One field trip will first stop at the Barrow Neurological Institute, where they will visit the Muhammad Ali Parkinson Center, featuring a chance to try out the center’s unique balance machine.

Photo: Barrow Neurological InstituteEquipped with a CT scanner and other advanced diagnostic tools for stroke patients, this Barrow Emergency Stroke Treatment Unit enables the medical team to evaluate, diagnose and start treatment on the patient before the patient arrives at the hospital.

The group will move on to watch a live brain surgery, with the chance to communicate directly with the surgeon in the operating room, and then tour a mobile stroke unit that delivers specialized care before a patient even reaches the hospital.

The next stop will be at Circle the City, a nonprofit organization that delivers health care to the homeless population with a 50-bed medical respite center, one of five demonstration sites nationwide selected for a three-year study to affirm the effectiveness of homeless respite care relative to cost savings and patient success.

The other field trip starts out with a virtual reality demonstration that will let participants walk through a brain mass in the Mayo Clinic’s Precision Neurotherapeutics Lab.

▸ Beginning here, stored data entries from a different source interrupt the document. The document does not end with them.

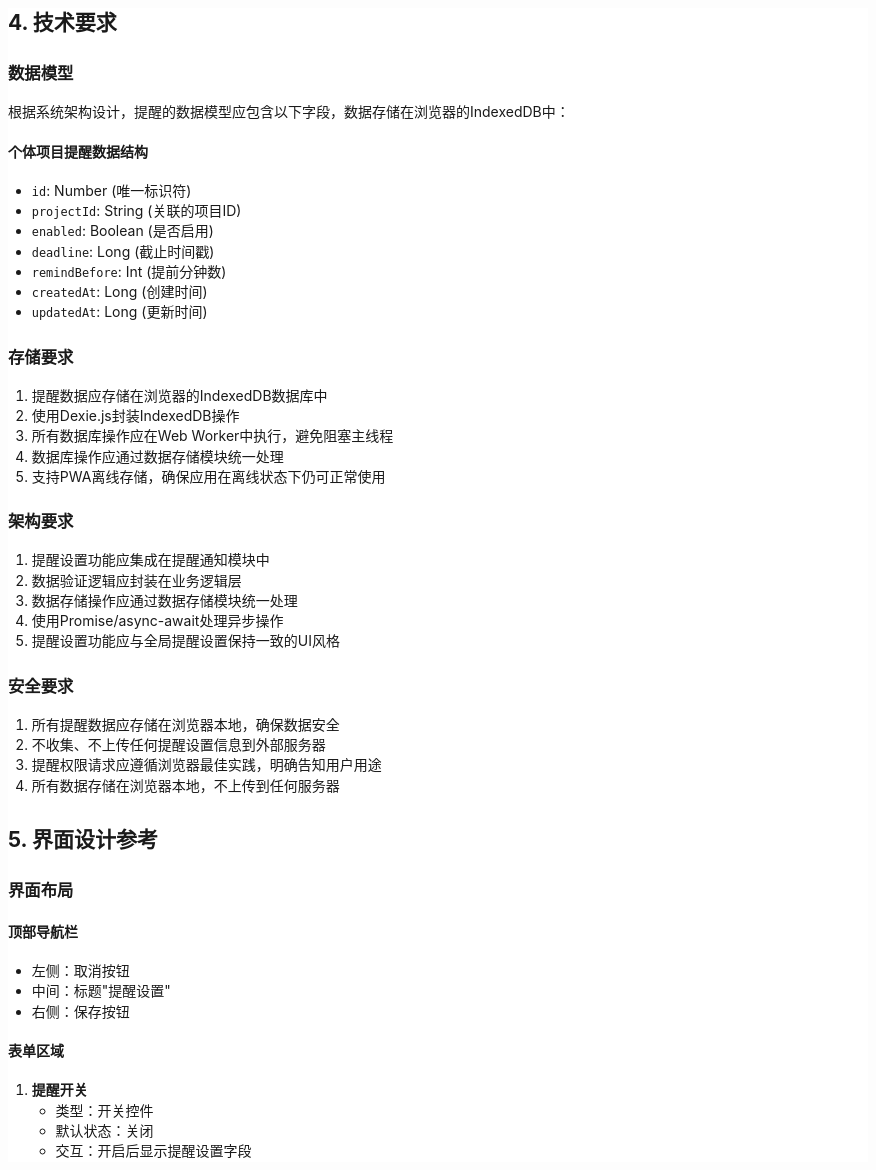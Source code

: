 ## 4. 技术要求

### 数据模型
根据系统架构设计，提醒的数据模型应包含以下字段，数据存储在浏览器的IndexedDB中：

#### 个体项目提醒数据结构
- `id`: Number (唯一标识符)
- `projectId`: String (关联的项目ID)
- `enabled`: Boolean (是否启用)
- `deadline`: Long (截止时间戳)
- `remindBefore`: Int (提前分钟数)
- `createdAt`: Long (创建时间)
- `updatedAt`: Long (更新时间)

### 存储要求
1. 提醒数据应存储在浏览器的IndexedDB数据库中
2. 使用Dexie.js封装IndexedDB操作
3. 所有数据库操作应在Web Worker中执行，避免阻塞主线程
4. 数据库操作应通过数据存储模块统一处理
5. 支持PWA离线存储，确保应用在离线状态下仍可正常使用

### 架构要求
1. 提醒设置功能应集成在提醒通知模块中
2. 数据验证逻辑应封装在业务逻辑层
3. 数据存储操作应通过数据存储模块统一处理
4. 使用Promise/async-await处理异步操作
5. 提醒设置功能应与全局提醒设置保持一致的UI风格

### 安全要求
1. 所有提醒数据应存储在浏览器本地，确保数据安全
2. 不收集、不上传任何提醒设置信息到外部服务器
3. 提醒权限请求应遵循浏览器最佳实践，明确告知用户用途
4. 所有数据存储在浏览器本地，不上传到任何服务器

## 5. 界面设计参考

### 界面布局
#### 顶部导航栏
- 左侧：取消按钮
- 中间：标题"提醒设置"
- 右侧：保存按钮

#### 表单区域
1. **提醒开关**
   - 类型：开关控件
   - 默认状态：关闭
   - 交互：开启后显示提醒设置字段
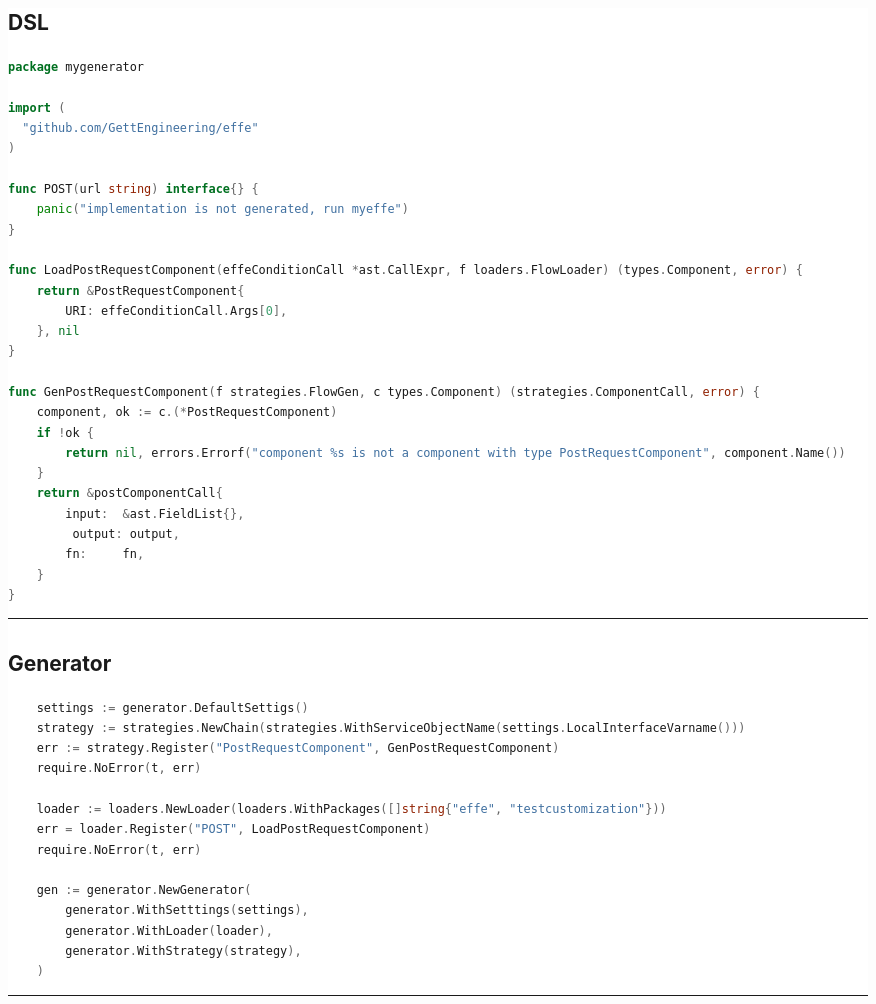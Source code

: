 
## DSL

```go
package mygenerator

import (
  "github.com/GettEngineering/effe"
)

func POST(url string) interface{} {
    panic("implementation is not generated, run myeffe")
}

func LoadPostRequestComponent(effeConditionCall *ast.CallExpr, f loaders.FlowLoader) (types.Component, error) {
    return &PostRequestComponent{
        URI: effeConditionCall.Args[0],
    }, nil
}

func GenPostRequestComponent(f strategies.FlowGen, c types.Component) (strategies.ComponentCall, error) {
    component, ok := c.(*PostRequestComponent)
    if !ok {
        return nil, errors.Errorf("component %s is not a component with type PostRequestComponent", component.Name())
    }
    return &postComponentCall{
        input:  &ast.FieldList{},
         output: output,
        fn:     fn,
    }
}
```

---


## Generator

```go
    settings := generator.DefaultSettigs()
    strategy := strategies.NewChain(strategies.WithServiceObjectName(settings.LocalInterfaceVarname()))
    err := strategy.Register("PostRequestComponent", GenPostRequestComponent)
    require.NoError(t, err)

    loader := loaders.NewLoader(loaders.WithPackages([]string{"effe", "testcustomization"}))
    err = loader.Register("POST", LoadPostRequestComponent)
    require.NoError(t, err)

    gen := generator.NewGenerator(
        generator.WithSetttings(settings),
        generator.WithLoader(loader),
        generator.WithStrategy(strategy),
    )
```

---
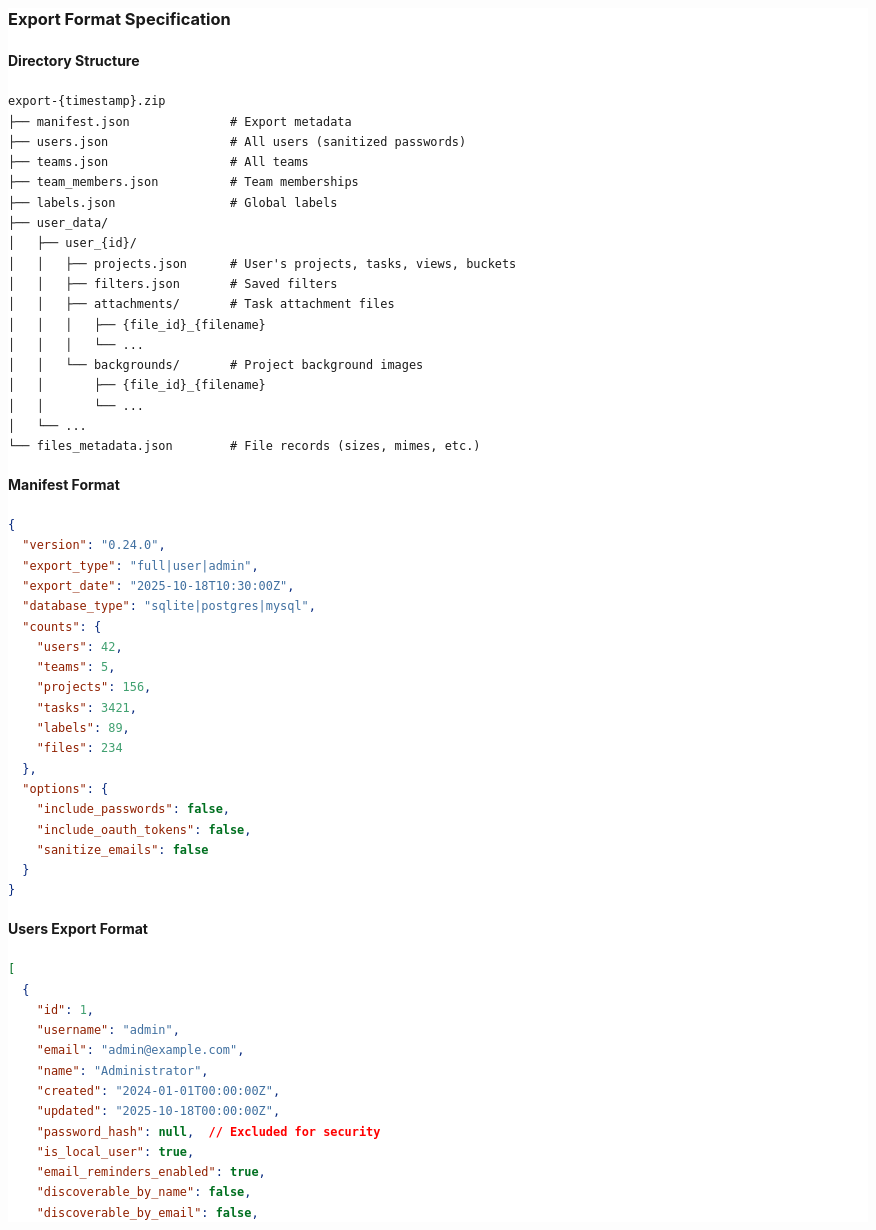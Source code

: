 ### Export Format Specification

#### Directory Structure

```
export-{timestamp}.zip
├── manifest.json              # Export metadata
├── users.json                 # All users (sanitized passwords)
├── teams.json                 # All teams
├── team_members.json          # Team memberships
├── labels.json                # Global labels
├── user_data/
│   ├── user_{id}/
│   │   ├── projects.json      # User's projects, tasks, views, buckets
│   │   ├── filters.json       # Saved filters
│   │   ├── attachments/       # Task attachment files
│   │   │   ├── {file_id}_{filename}
│   │   │   └── ...
│   │   └── backgrounds/       # Project background images
│   │       ├── {file_id}_{filename}
│   │       └── ...
│   └── ...
└── files_metadata.json        # File records (sizes, mimes, etc.)
```

#### Manifest Format

```json
{
  "version": "0.24.0",
  "export_type": "full|user|admin",
  "export_date": "2025-10-18T10:30:00Z",
  "database_type": "sqlite|postgres|mysql",
  "counts": {
    "users": 42,
    "teams": 5,
    "projects": 156,
    "tasks": 3421,
    "labels": 89,
    "files": 234
  },
  "options": {
    "include_passwords": false,
    "include_oauth_tokens": false,
    "sanitize_emails": false
  }
}
```

#### Users Export Format

```json
[
  {
    "id": 1,
    "username": "admin",
    "email": "admin@example.com",
    "name": "Administrator",
    "created": "2024-01-01T00:00:00Z",
    "updated": "2025-10-18T00:00:00Z",
    "password_hash": null,  // Excluded for security
    "is_local_user": true,
    "email_reminders_enabled": true,
    "discoverable_by_name": false,
    "discoverable_by_email": false,
```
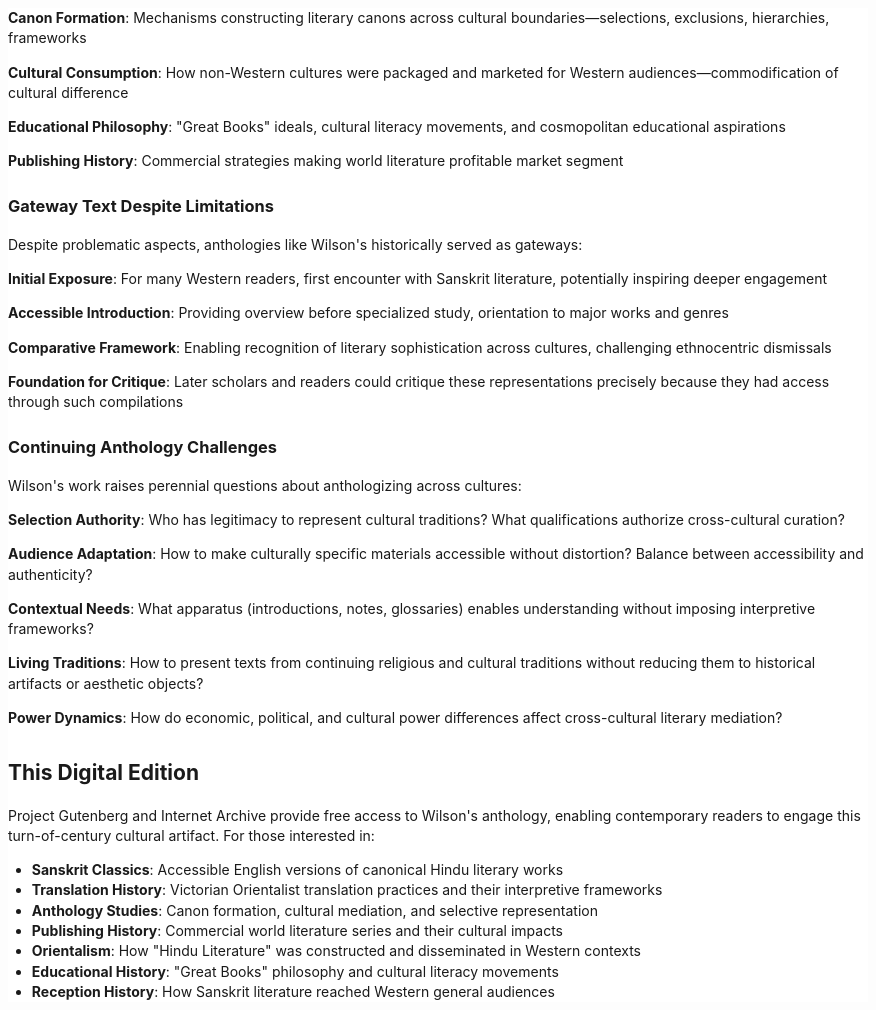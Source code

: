 **Canon Formation**: Mechanisms constructing literary canons across cultural boundaries—selections, exclusions, hierarchies, frameworks

**Cultural Consumption**: How non-Western cultures were packaged and marketed for Western audiences—commodification of cultural difference

**Educational Philosophy**: "Great Books" ideals, cultural literacy movements, and cosmopolitan educational aspirations

**Publishing History**: Commercial strategies making world literature profitable market segment

### Gateway Text Despite Limitations

Despite problematic aspects, anthologies like Wilson's historically served as gateways:

**Initial Exposure**: For many Western readers, first encounter with Sanskrit literature, potentially inspiring deeper engagement

**Accessible Introduction**: Providing overview before specialized study, orientation to major works and genres

**Comparative Framework**: Enabling recognition of literary sophistication across cultures, challenging ethnocentric dismissals

**Foundation for Critique**: Later scholars and readers could critique these representations precisely because they had access through such compilations

### Continuing Anthology Challenges

Wilson's work raises perennial questions about anthologizing across cultures:

**Selection Authority**: Who has legitimacy to represent cultural traditions? What qualifications authorize cross-cultural curation?

**Audience Adaptation**: How to make culturally specific materials accessible without distortion? Balance between accessibility and authenticity?

**Contextual Needs**: What apparatus (introductions, notes, glossaries) enables understanding without imposing interpretive frameworks?

**Living Traditions**: How to present texts from continuing religious and cultural traditions without reducing them to historical artifacts or aesthetic objects?

**Power Dynamics**: How do economic, political, and cultural power differences affect cross-cultural literary mediation?

## This Digital Edition

Project Gutenberg and Internet Archive provide free access to Wilson's anthology, enabling contemporary readers to engage this turn-of-century cultural artifact. For those interested in:

- **Sanskrit Classics**: Accessible English versions of canonical Hindu literary works
- **Translation History**: Victorian Orientalist translation practices and their interpretive frameworks
- **Anthology Studies**: Canon formation, cultural mediation, and selective representation
- **Publishing History**: Commercial world literature series and their cultural impacts
- **Orientalism**: How "Hindu Literature" was constructed and disseminated in Western contexts
- **Educational History**: "Great Books" philosophy and cultural literacy movements
- **Reception History**: How Sanskrit literature reached Western general audiences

The clinic will host a “Mayo Expo,” giving attendees the chance to meet with doctors and scientists, who will be displaying and demonstrating the projects and procedures on which they are currently working. That will be followed by a tour of Mayo’s 400,000-square-foot Cancer Center.

At Banner Health, reporters will have the chance to experience telemedicine technology, including video cameras and microphones, from the patient perspective. Have you ever wondered how emergencies are handled when they arise in the middle of a plane flight? Visit the Medlink service at Banner Health and watch as emergency calls are handled in real time from commercial flights, private planes and ships.

At the University of Arizona College of Medicine – Phoenix, participants will visit the  Center for Simulation and Innovation, a 33,000-square-foot, state-of-the art medical training facility. Reporters will scrub in and experience a suspended reality labor and delivery emergency led by the chair of the Department of Obstetrics and Gynecology with a mannequin that delivers babies.

At the Center for Applied NanoBioscience and Innovation research lab, journalists will see things such as a rapid blood test being developed for NASA to determine astronauts’ radiation exposure with a pinprick; and an innovative mobile health platform that can diagnose pathogens, Ebola and neglected tropical diseases.

Seating is limited for these tours and to be eligible to sign up for a field trip, you must be a journalist and you must have registered for the conference no later than noon CT on March 5. Field trip sign-ups will open at noon CT on March 6.

Note: Pre-registration for the conference closes at noon CT on March 12.